START Supplied data

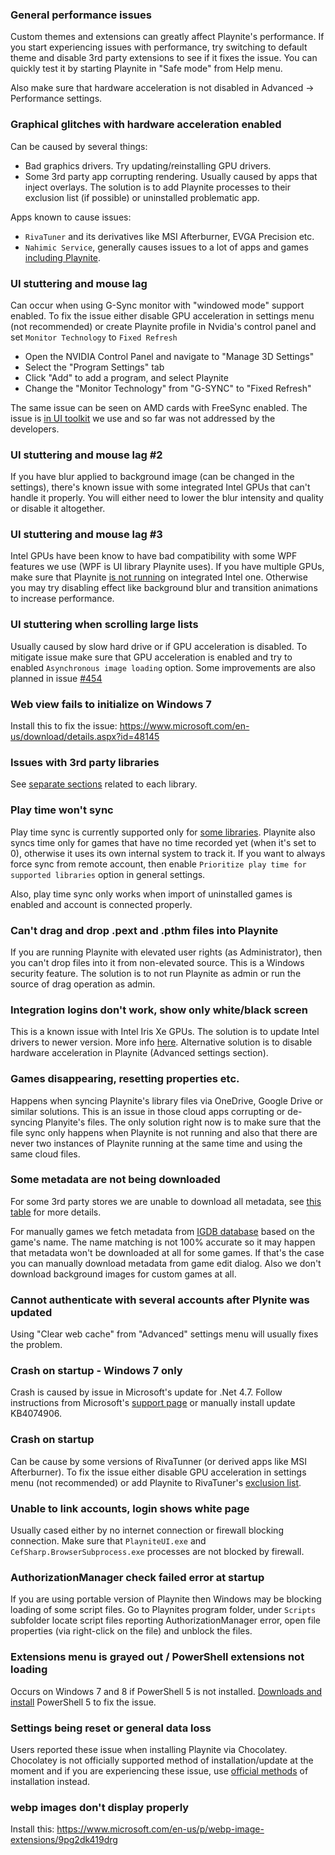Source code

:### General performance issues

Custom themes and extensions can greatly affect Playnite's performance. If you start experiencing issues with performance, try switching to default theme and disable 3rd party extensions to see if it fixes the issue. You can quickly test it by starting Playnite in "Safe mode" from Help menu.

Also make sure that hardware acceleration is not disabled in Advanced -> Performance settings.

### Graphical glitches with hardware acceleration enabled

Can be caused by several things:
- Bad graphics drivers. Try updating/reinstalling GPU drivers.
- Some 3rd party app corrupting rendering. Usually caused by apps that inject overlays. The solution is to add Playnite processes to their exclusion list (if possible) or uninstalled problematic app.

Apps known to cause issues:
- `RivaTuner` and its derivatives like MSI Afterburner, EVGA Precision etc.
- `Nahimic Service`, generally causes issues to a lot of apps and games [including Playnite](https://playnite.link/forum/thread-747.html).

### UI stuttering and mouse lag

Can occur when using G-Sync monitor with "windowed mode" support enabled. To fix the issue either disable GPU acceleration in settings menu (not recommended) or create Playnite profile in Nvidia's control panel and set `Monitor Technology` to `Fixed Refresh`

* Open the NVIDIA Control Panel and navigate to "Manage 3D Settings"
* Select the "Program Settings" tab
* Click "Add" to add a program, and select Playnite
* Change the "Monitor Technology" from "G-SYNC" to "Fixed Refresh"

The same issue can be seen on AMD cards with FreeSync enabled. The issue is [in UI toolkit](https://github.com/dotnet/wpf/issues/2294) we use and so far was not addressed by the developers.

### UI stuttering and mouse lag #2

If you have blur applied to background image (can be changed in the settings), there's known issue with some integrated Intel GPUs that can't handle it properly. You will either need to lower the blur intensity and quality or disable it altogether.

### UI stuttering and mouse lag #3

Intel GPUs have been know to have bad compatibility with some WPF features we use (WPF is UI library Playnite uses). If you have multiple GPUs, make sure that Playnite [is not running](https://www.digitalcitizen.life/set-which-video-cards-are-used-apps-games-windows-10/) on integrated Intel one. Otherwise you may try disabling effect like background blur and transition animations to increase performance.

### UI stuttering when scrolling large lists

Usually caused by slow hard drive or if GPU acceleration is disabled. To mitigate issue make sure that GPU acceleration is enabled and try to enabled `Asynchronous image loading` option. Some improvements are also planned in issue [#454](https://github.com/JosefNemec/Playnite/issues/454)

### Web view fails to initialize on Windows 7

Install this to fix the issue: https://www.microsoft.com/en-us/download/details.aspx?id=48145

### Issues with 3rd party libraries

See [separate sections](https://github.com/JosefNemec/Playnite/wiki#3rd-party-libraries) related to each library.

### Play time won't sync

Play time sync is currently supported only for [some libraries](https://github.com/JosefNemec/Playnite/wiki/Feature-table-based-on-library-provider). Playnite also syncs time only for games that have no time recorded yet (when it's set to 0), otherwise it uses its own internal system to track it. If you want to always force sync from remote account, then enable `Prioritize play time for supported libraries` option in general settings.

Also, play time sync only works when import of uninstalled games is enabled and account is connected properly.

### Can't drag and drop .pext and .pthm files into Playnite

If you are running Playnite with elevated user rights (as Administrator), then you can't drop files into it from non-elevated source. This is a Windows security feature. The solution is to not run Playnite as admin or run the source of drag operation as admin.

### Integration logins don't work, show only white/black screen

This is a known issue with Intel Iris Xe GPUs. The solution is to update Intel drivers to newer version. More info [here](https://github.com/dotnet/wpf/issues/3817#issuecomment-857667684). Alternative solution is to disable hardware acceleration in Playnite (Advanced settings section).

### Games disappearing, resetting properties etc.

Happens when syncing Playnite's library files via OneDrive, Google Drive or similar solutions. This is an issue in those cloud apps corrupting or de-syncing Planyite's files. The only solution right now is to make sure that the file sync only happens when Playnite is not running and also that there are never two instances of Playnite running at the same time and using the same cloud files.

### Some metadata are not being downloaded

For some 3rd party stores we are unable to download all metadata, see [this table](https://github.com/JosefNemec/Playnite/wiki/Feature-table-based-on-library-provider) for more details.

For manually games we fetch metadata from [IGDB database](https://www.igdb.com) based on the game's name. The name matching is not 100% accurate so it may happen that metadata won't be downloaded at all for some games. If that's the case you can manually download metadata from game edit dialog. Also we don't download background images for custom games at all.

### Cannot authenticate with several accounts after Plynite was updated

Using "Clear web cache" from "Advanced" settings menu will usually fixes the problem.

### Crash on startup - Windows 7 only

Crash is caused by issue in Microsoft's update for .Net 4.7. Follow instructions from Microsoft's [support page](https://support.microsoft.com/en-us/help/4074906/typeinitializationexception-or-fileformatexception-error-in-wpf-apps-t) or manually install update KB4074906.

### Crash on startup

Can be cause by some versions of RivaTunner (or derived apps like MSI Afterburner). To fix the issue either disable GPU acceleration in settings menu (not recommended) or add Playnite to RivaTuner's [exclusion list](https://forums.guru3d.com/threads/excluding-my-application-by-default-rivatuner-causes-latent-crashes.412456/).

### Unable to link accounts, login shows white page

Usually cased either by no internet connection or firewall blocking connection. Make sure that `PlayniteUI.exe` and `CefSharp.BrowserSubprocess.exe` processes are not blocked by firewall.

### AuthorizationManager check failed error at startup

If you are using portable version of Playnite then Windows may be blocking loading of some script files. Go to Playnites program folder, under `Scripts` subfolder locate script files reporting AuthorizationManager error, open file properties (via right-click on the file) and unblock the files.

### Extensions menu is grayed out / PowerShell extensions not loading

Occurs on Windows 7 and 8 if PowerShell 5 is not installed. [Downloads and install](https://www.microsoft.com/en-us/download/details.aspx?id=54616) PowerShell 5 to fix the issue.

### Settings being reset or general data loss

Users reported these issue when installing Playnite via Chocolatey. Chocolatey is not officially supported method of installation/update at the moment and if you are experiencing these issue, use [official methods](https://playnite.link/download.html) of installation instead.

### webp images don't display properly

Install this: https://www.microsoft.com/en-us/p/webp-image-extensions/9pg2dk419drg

END Supplied data
START Supplied data

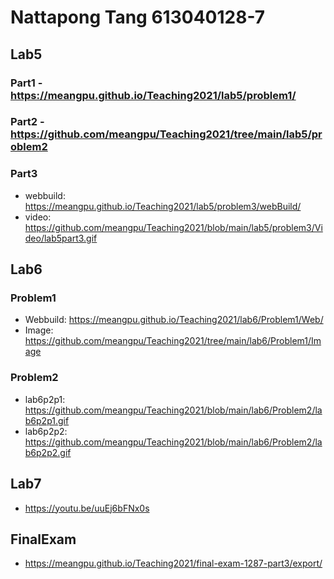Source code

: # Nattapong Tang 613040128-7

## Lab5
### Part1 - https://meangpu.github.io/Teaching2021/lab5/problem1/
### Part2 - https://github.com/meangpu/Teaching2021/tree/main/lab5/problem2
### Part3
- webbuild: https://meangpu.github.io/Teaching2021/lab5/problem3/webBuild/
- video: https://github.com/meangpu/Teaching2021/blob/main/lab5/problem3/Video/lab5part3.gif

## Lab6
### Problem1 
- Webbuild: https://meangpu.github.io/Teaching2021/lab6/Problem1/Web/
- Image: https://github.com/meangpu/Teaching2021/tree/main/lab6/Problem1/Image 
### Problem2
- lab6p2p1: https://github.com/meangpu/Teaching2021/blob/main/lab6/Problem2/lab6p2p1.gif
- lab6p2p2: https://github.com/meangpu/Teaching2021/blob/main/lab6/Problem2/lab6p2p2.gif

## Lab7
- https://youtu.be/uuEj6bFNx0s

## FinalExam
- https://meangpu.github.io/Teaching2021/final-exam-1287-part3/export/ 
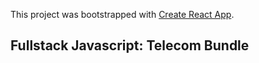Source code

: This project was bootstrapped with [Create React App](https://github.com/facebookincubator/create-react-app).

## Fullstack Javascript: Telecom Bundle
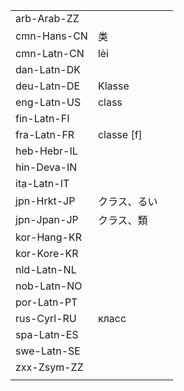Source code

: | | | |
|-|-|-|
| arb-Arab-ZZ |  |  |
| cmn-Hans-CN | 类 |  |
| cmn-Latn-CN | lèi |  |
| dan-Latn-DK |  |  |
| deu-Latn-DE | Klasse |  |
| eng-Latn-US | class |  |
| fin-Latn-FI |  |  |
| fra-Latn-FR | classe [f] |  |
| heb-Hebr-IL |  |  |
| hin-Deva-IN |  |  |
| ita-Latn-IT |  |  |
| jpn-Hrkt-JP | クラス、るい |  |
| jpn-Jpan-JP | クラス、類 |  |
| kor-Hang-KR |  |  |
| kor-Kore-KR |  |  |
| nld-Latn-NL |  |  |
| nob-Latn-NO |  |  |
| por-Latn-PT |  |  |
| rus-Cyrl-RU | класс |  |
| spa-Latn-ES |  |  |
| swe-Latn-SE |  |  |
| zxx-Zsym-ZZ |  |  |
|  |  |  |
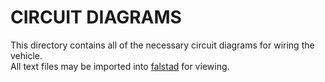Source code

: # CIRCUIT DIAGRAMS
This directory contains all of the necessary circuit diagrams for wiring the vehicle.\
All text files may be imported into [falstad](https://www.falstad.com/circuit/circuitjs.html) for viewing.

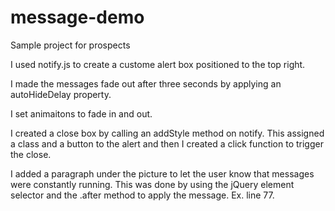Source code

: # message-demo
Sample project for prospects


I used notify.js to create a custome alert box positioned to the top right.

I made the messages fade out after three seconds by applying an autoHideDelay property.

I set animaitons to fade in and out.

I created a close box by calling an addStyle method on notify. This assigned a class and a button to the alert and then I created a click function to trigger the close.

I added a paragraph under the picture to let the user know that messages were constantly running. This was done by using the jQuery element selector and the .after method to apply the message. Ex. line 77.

END Supplied data
START Supplied data

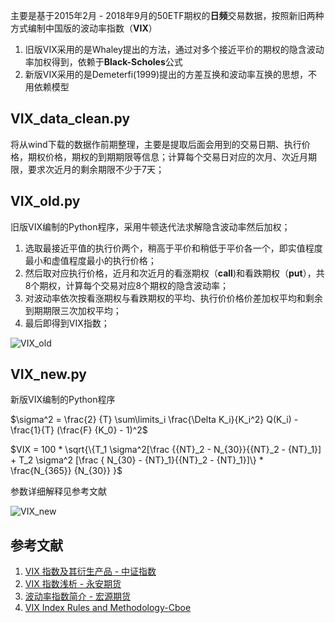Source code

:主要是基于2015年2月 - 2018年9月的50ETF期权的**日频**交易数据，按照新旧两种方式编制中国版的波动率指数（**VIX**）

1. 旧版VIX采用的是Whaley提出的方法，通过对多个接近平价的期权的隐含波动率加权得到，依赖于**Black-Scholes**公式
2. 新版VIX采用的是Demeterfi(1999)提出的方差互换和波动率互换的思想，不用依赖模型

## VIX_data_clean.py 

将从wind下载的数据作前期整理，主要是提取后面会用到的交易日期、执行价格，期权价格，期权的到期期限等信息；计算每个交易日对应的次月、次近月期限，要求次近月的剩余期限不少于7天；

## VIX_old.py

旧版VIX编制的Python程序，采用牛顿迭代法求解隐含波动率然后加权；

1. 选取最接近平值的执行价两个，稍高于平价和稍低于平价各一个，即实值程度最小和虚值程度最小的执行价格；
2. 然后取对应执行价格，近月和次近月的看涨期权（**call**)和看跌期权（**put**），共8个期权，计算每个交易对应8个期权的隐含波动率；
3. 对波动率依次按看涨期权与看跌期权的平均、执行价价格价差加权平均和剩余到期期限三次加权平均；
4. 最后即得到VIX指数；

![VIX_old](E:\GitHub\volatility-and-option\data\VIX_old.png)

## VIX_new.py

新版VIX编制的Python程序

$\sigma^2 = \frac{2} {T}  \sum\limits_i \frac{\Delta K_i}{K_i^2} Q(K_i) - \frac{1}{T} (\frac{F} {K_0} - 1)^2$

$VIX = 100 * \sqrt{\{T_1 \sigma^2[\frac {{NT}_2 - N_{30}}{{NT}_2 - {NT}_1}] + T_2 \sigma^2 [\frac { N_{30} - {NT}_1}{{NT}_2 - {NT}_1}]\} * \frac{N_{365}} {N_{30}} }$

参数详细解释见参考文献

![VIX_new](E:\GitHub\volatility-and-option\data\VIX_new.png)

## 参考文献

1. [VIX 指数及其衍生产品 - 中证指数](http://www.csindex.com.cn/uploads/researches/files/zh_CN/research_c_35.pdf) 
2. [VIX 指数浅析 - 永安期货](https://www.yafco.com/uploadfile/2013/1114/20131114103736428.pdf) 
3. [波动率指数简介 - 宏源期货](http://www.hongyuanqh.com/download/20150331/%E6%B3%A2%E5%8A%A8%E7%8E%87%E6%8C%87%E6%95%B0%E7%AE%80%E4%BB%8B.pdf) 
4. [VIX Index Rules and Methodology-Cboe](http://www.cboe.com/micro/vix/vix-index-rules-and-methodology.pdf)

END Supplied data

▶ **What is needed**
All lines above from the line with "### Can't drag" through the line with "### Crash on startup - Windows 7 only", both included, are to be set down exactly, with nothing else.

▶ **Result of the exercise**
### Can't drag and drop .pext and .pthm files into Playnite

If you are running Playnite with elevated user rights (as Administrator), then you can't drop files into it from non-elevated source. This is a Windows security feature. The solution is to not run Playnite as admin or run the source of drag operation as admin.

### Integration logins don't work, show only white/black screen

This is a known issue with Intel Iris Xe GPUs. The solution is to update Intel drivers to newer version. More info [here](https://github.com/dotnet/wpf/issues/3817#issuecomment-857667684). Alternative solution is to disable hardware acceleration in Playnite (Advanced settings section).

### Games disappearing, resetting properties etc.

Happens when syncing Playnite's library files via OneDrive, Google Drive or similar solutions. This is an issue in those cloud apps corrupting or de-syncing Planyite's files. The only solution right now is to make sure that the file sync only happens when Playnite is not running and also that there are never two instances of Playnite running at the same time and using the same cloud files.

### Some metadata are not being downloaded

For some 3rd party stores we are unable to download all metadata, see [this table](https://github.com/JosefNemec/Playnite/wiki/Feature-table-based-on-library-provider) for more details.

For manually games we fetch metadata from [IGDB database](https://www.igdb.com) based on the game's name. The name matching is not 100% accurate so it may happen that metadata won't be downloaded at all for some games. If that's the case you can manually download metadata from game edit dialog. Also we don't download background images for custom games at all.

### Cannot authenticate with several accounts after Plynite was updated

Using "Clear web cache" from "Advanced" settings menu will usually fixes the problem.

### Crash on startup - Windows 7 only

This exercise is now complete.